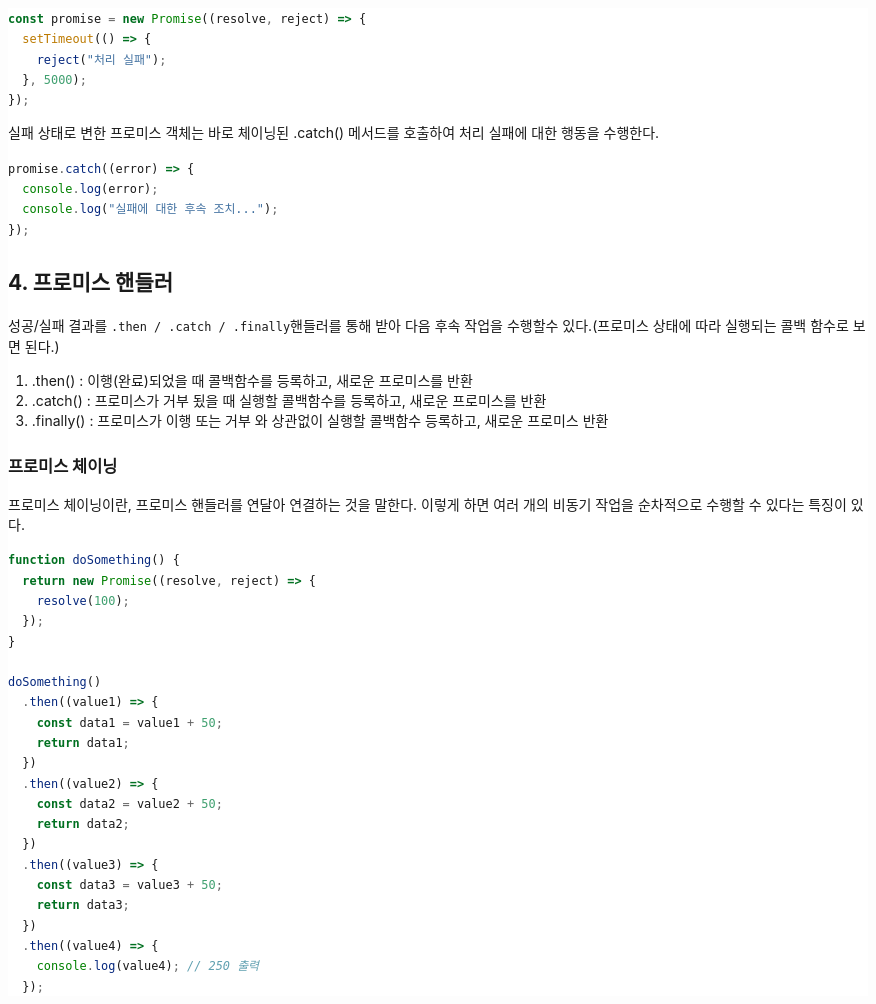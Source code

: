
 ```js
const promise = new Promise((resolve, reject) => {
  setTimeout(() => {
    reject("처리 실패");
  }, 5000);
});
```

실패 상태로 변한 프로미스 객체는 바로 체이닝된 .catch() 메서드를 호출하여 처리 실패에 대한 행동을 수행한다.

```js
promise.catch((error) => {
  console.log(error);
  console.log("실패에 대한 후속 조치...");
});
```

## 4. 프로미스 핸들러

성공/실패 결과를 `.then / .catch / .finally`핸들러를 통해 받아 다음 후속 작업을 수행할수 있다.(프로미스 상태에 따라 실행되는 콜백 함수로 보면 된다.)

1. .then() : 이행(완료)되었을 때 콜백함수를 등록하고, 새로운 프로미스를 반환
2. .catch() : 프로미스가 거부 됬을 때 실행할 콜백함수를 등록하고, 새로운 프로미스를 반환
3. .finally() : 프로미스가 이행 또는 거부 와 상관없이 실행할 콜백함수 등록하고, 새로운 프로미스 반환

### 프로미스 체이닝

프로미스 체이닝이란, 프로미스 핸들러를 연달아 연결하는 것을 말한다. 이렇게 하면 여러 개의 비동기 작업을 순차적으로 수행할 수 있다는 특징이 있다.

```js
function doSomething() {
  return new Promise((resolve, reject) => {
    resolve(100);
  });
}

doSomething()
  .then((value1) => {
    const data1 = value1 + 50;
    return data1;
  })
  .then((value2) => {
    const data2 = value2 + 50;
    return data2;
  })
  .then((value3) => {
    const data3 = value3 + 50;
    return data3;
  })
  .then((value4) => {
    console.log(value4); // 250 출력
  });
```
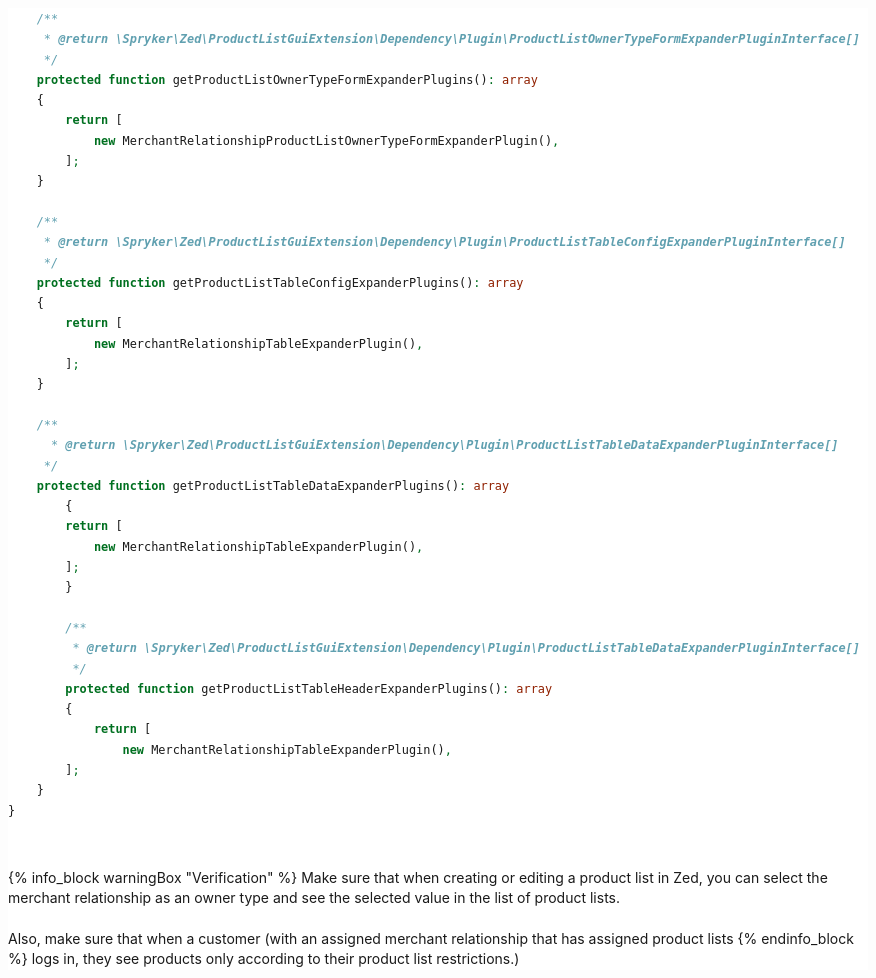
 ```php
	/**
	 * @return \Spryker\Zed\ProductListGuiExtension\Dependency\Plugin\ProductListOwnerTypeFormExpanderPluginInterface[]
	 */
	protected function getProductListOwnerTypeFormExpanderPlugins(): array
	{
		return [
			new MerchantRelationshipProductListOwnerTypeFormExpanderPlugin(),
		];
	}

	/**
	 * @return \Spryker\Zed\ProductListGuiExtension\Dependency\Plugin\ProductListTableConfigExpanderPluginInterface[]
	 */
	protected function getProductListTableConfigExpanderPlugins(): array
	{
		return [
			new MerchantRelationshipTableExpanderPlugin(),
		];
	}

	/**
	  * @return \Spryker\Zed\ProductListGuiExtension\Dependency\Plugin\ProductListTableDataExpanderPluginInterface[]
	 */
	protected function getProductListTableDataExpanderPlugins(): array
		{
		return [
			new MerchantRelationshipTableExpanderPlugin(),
		];
		}

		/**
		 * @return \Spryker\Zed\ProductListGuiExtension\Dependency\Plugin\ProductListTableDataExpanderPluginInterface[]
		 */
		protected function getProductListTableHeaderExpanderPlugins(): array
		{
			return [
				new MerchantRelationshipTableExpanderPlugin(),
		];
	}
}
```
<br>
</details>

{% info_block warningBox "Verification" %}
Make sure that when creating or editing a product list in Zed, you can select the merchant relationship as an owner type and see the selected value in the list of product lists.</br></br>Also, make sure that when a customer (with an assigned merchant relationship that has assigned product lists
{% endinfo_block %} logs in, they see products only according to their product list restrictions.)
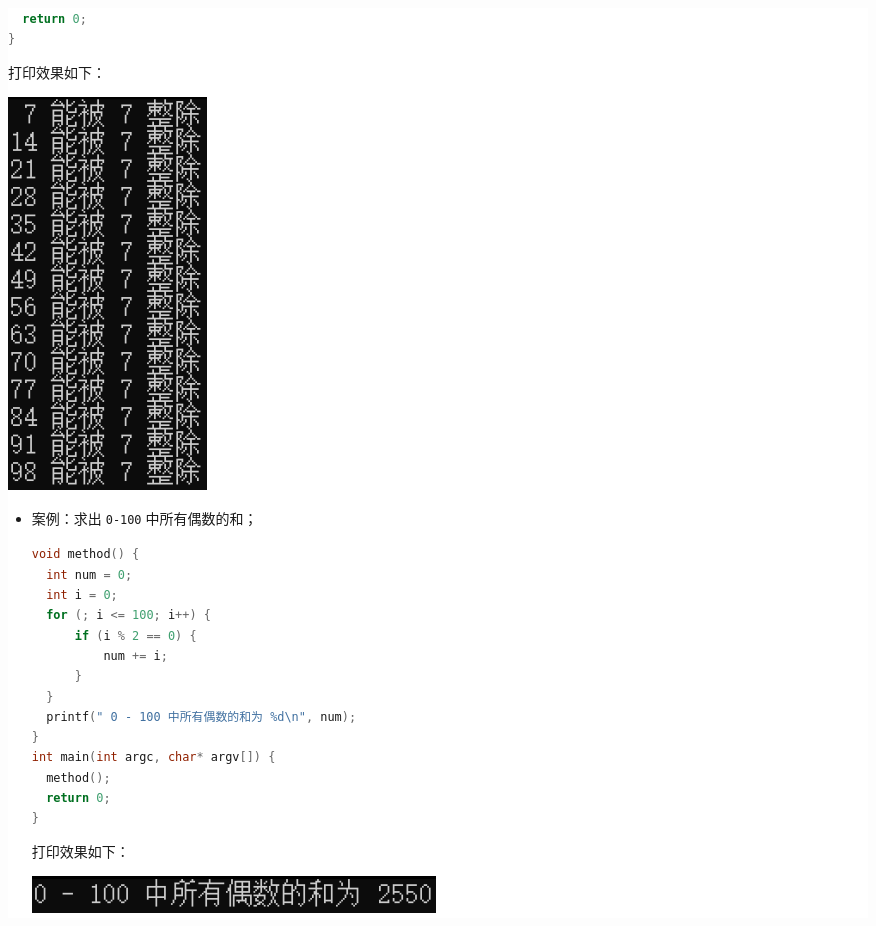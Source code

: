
   ```c
  	return 0;
  }
  ```

  打印效果如下：

  ![image-20220224152631400](./assets/image-20220224152631400.png)

- 案例：求出 `0-100` 中所有偶数的和；

  ```c
  void method() {
  	int num = 0;
  	int i = 0;
  	for (; i <= 100; i++) {
  		if (i % 2 == 0) {
  			num += i;
  		}
  	}
  	printf(" 0 - 100 中所有偶数的和为 %d\n", num);
  }
  int main(int argc, char* argv[]) {
  	method();
  	return 0;
  }
  ```

  打印效果如下：

  ![image-20220224152643229](./assets/image-20220224152643229.png)
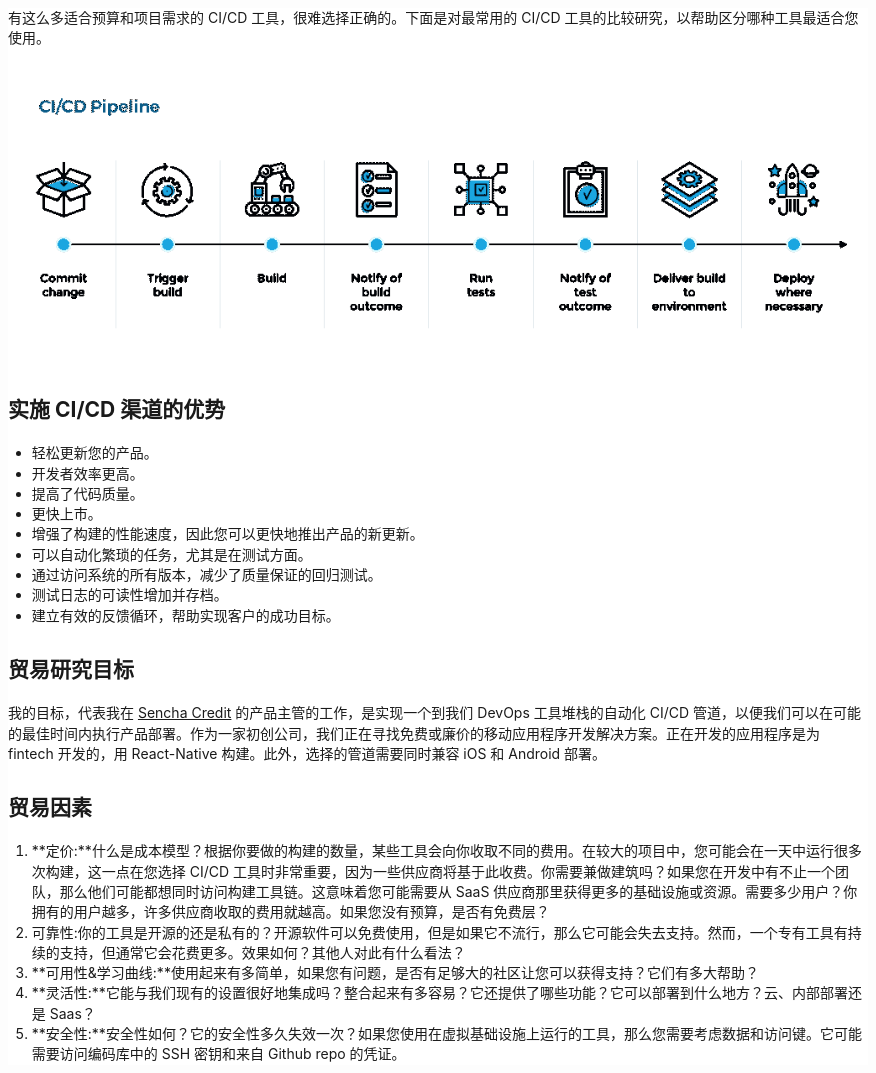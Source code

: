 有这么多适合预算和项目需求的 CI/CD 工具，很难选择正确的。下面是对最常用的 CI/CD 工具的比较研究，以帮助区分哪种工具最适合您使用。

![](img/063c58552ecc91d8a48f50498b626e87.png)

## **实施 CI/CD 渠道的优势**

*   轻松更新您的产品。
*   开发者效率更高。
*   提高了代码质量。
*   更快上市。
*   增强了构建的性能速度，因此您可以更快地推出产品的新更新。
*   可以自动化繁琐的任务，尤其是在测试方面。
*   通过访问系统的所有版本，减少了质量保证的回归测试。
*   测试日志的可读性增加并存档。
*   建立有效的反馈循环，帮助实现客户的成功目标。

## **贸易研究目标**

我的目标，代表我在 [Sencha Credit](https://senchacredit.com/) 的产品主管的工作，是实现一个到我们 DevOps 工具堆栈的自动化 CI/CD 管道，以便我们可以在可能的最佳时间内执行产品部署。作为一家初创公司，我们正在寻找免费或廉价的移动应用程序开发解决方案。正在开发的应用程序是为 fintech 开发的，用 React-Native 构建。此外，选择的管道需要同时兼容 iOS 和 Android 部署。

## **贸易因素**

1.  **定价:**什么是成本模型？根据你要做的构建的数量，某些工具会向你收取不同的费用。在较大的项目中，您可能会在一天中运行很多次构建，这一点在您选择 CI/CD 工具时非常重要，因为一些供应商将基于此收费。你需要兼做建筑吗？如果您在开发中有不止一个团队，那么他们可能都想同时访问构建工具链。这意味着您可能需要从 SaaS 供应商那里获得更多的基础设施或资源。需要多少用户？你拥有的用户越多，许多供应商收取的费用就越高。如果您没有预算，是否有免费层？
2.  可靠性:你的工具是开源的还是私有的？开源软件可以免费使用，但是如果它不流行，那么它可能会失去支持。然而，一个专有工具有持续的支持，但通常它会花费更多。效果如何？其他人对此有什么看法？
3.  **可用性&学习曲线:**使用起来有多简单，如果您有问题，是否有足够大的社区让您可以获得支持？它们有多大帮助？
4.  **灵活性:**它能与我们现有的设置很好地集成吗？整合起来有多容易？它还提供了哪些功能？它可以部署到什么地方？云、内部部署还是 Saas？
5.  **安全性:**安全性如何？它的安全性多久失效一次？如果您使用在虚拟基础设施上运行的工具，那么您需要考虑数据和访问键。它可能需要访问编码库中的 SSH 密钥和来自 Github repo 的凭证。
══════════════════════════════
What needs to be done
Please, without any pictures, retype the records exactly as they appear.

Written solution
Source code

:
 ```js
const promise = new Promise((resolve, reject) => {
  setTimeout(() => {
    reject("처리 실패");
  }, 5000);
});
```

실패 상태로 변한 프로미스 객체는 바로 체이닝된 .catch() 메서드를 호출하여 처리 실패에 대한 행동을 수행한다.

```js
promise.catch((error) => {
  console.log(error);
  console.log("실패에 대한 후속 조치...");
});
```

## 4. 프로미스 핸들러

성공/실패 결과를 `.then / .catch / .finally`핸들러를 통해 받아 다음 후속 작업을 수행할수 있다.(프로미스 상태에 따라 실행되는 콜백 함수로 보면 된다.)

1. .then() : 이행(완료)되었을 때 콜백함수를 등록하고, 새로운 프로미스를 반환
2. .catch() : 프로미스가 거부 됬을 때 실행할 콜백함수를 등록하고, 새로운 프로미스를 반환
3. .finally() : 프로미스가 이행 또는 거부 와 상관없이 실행할 콜백함수 등록하고, 새로운 프로미스 반환

### 프로미스 체이닝

프로미스 체이닝이란, 프로미스 핸들러를 연달아 연결하는 것을 말한다. 이렇게 하면 여러 개의 비동기 작업을 순차적으로 수행할 수 있다는 특징이 있다.

```js
function doSomething() {
  return new Promise((resolve, reject) => {
    resolve(100);
  });
}

doSomething()
  .then((value1) => {
    const data1 = value1 + 50;
    return data1;
  })
  .then((value2) => {
    const data2 = value2 + 50;
    return data2;
  })
  .then((value3) => {
    const data3 = value3 + 50;
    return data3;
  })
  .then((value4) => {
    console.log(value4); // 250 출력
  });
```
 ```php
	/**
	 * @return \Spryker\Zed\ProductListGuiExtension\Dependency\Plugin\ProductListOwnerTypeFormExpanderPluginInterface[]
	 */
	protected function getProductListOwnerTypeFormExpanderPlugins(): array
	{
		return [
			new MerchantRelationshipProductListOwnerTypeFormExpanderPlugin(),
		];
	}

	/**
	 * @return \Spryker\Zed\ProductListGuiExtension\Dependency\Plugin\ProductListTableConfigExpanderPluginInterface[]
	 */
	protected function getProductListTableConfigExpanderPlugins(): array
	{
		return [
			new MerchantRelationshipTableExpanderPlugin(),
		];
	}

	/**
	  * @return \Spryker\Zed\ProductListGuiExtension\Dependency\Plugin\ProductListTableDataExpanderPluginInterface[]
	 */
	protected function getProductListTableDataExpanderPlugins(): array
		{
		return [
			new MerchantRelationshipTableExpanderPlugin(),
		];
		}

		/**
		 * @return \Spryker\Zed\ProductListGuiExtension\Dependency\Plugin\ProductListTableDataExpanderPluginInterface[]
		 */
		protected function getProductListTableHeaderExpanderPlugins(): array
		{
			return [
				new MerchantRelationshipTableExpanderPlugin(),
		];
	}
}
```
<br>
</details>

{% info_block warningBox "Verification" %}
Make sure that when creating or editing a product list in Zed, you can select the merchant relationship as an owner type and see the selected value in the list of product lists.</br></br>Also, make sure that when a customer (with an assigned merchant relationship that has assigned product lists
{% endinfo_block %} logs in, they see products only according to their product list restrictions.)
Source code

:
   ```c
  	return 0;
  }
  ```

  打印效果如下：

  ![image-20220224152631400](./assets/image-20220224152631400.png)

- 案例：求出 `0-100` 中所有偶数的和；

  ```c
  void method() {
  	int num = 0;
  	int i = 0;
  	for (; i <= 100; i++) {
  		if (i % 2 == 0) {
  			num += i;
  		}
  	}
  	printf(" 0 - 100 中所有偶数的和为 %d\n", num);
  }
  int main(int argc, char* argv[]) {
  	method();
  	return 0;
  }
  ```

  打印效果如下：

  ![image-20220224152643229](./assets/image-20220224152643229.png)
Source code

: 有这么多适合预算和项目需求的 CI/CD 工具，很难选择正确的。下面是对最常用的 CI/CD 工具的比较研究，以帮助区分哪种工具最适合您使用。

![](img/063c58552ecc91d8a48f50498b626e87.png)

## **实施 CI/CD 渠道的优势**

*   轻松更新您的产品。
*   开发者效率更高。
*   提高了代码质量。
*   更快上市。
*   增强了构建的性能速度，因此您可以更快地推出产品的新更新。
*   可以自动化繁琐的任务，尤其是在测试方面。
*   通过访问系统的所有版本，减少了质量保证的回归测试。
*   测试日志的可读性增加并存档。
*   建立有效的反馈循环，帮助实现客户的成功目标。

## **贸易研究目标**

我的目标，代表我在 [Sencha Credit](https://senchacredit.com/) 的产品主管的工作，是实现一个到我们 DevOps 工具堆栈的自动化 CI/CD 管道，以便我们可以在可能的最佳时间内执行产品部署。作为一家初创公司，我们正在寻找免费或廉价的移动应用程序开发解决方案。正在开发的应用程序是为 fintech 开发的，用 React-Native 构建。此外，选择的管道需要同时兼容 iOS 和 Android 部署。

## **贸易因素**

1.  **定价:**什么是成本模型？根据你要做的构建的数量，某些工具会向你收取不同的费用。在较大的项目中，您可能会在一天中运行很多次构建，这一点在您选择 CI/CD 工具时非常重要，因为一些供应商将基于此收费。你需要兼做建筑吗？如果您在开发中有不止一个团队，那么他们可能都想同时访问构建工具链。这意味着您可能需要从 SaaS 供应商那里获得更多的基础设施或资源。需要多少用户？你拥有的用户越多，许多供应商收取的费用就越高。如果您没有预算，是否有免费层？
2.  可靠性:你的工具是开源的还是私有的？开源软件可以免费使用，但是如果它不流行，那么它可能会失去支持。然而，一个专有工具有持续的支持，但通常它会花费更多。效果如何？其他人对此有什么看法？
3.  **可用性&学习曲线:**使用起来有多简单，如果您有问题，是否有足够大的社区让您可以获得支持？它们有多大帮助？
4.  **灵活性:**它能与我们现有的设置很好地集成吗？整合起来有多容易？它还提供了哪些功能？它可以部署到什么地方？云、内部部署还是 Saas？
5.  **安全性:**安全性如何？它的安全性多久失效一次？如果您使用在虚拟基础设施上运行的工具，那么您需要考虑数据和访问键。它可能需要访问编码库中的 SSH 密钥和来自 Github repo 的凭证。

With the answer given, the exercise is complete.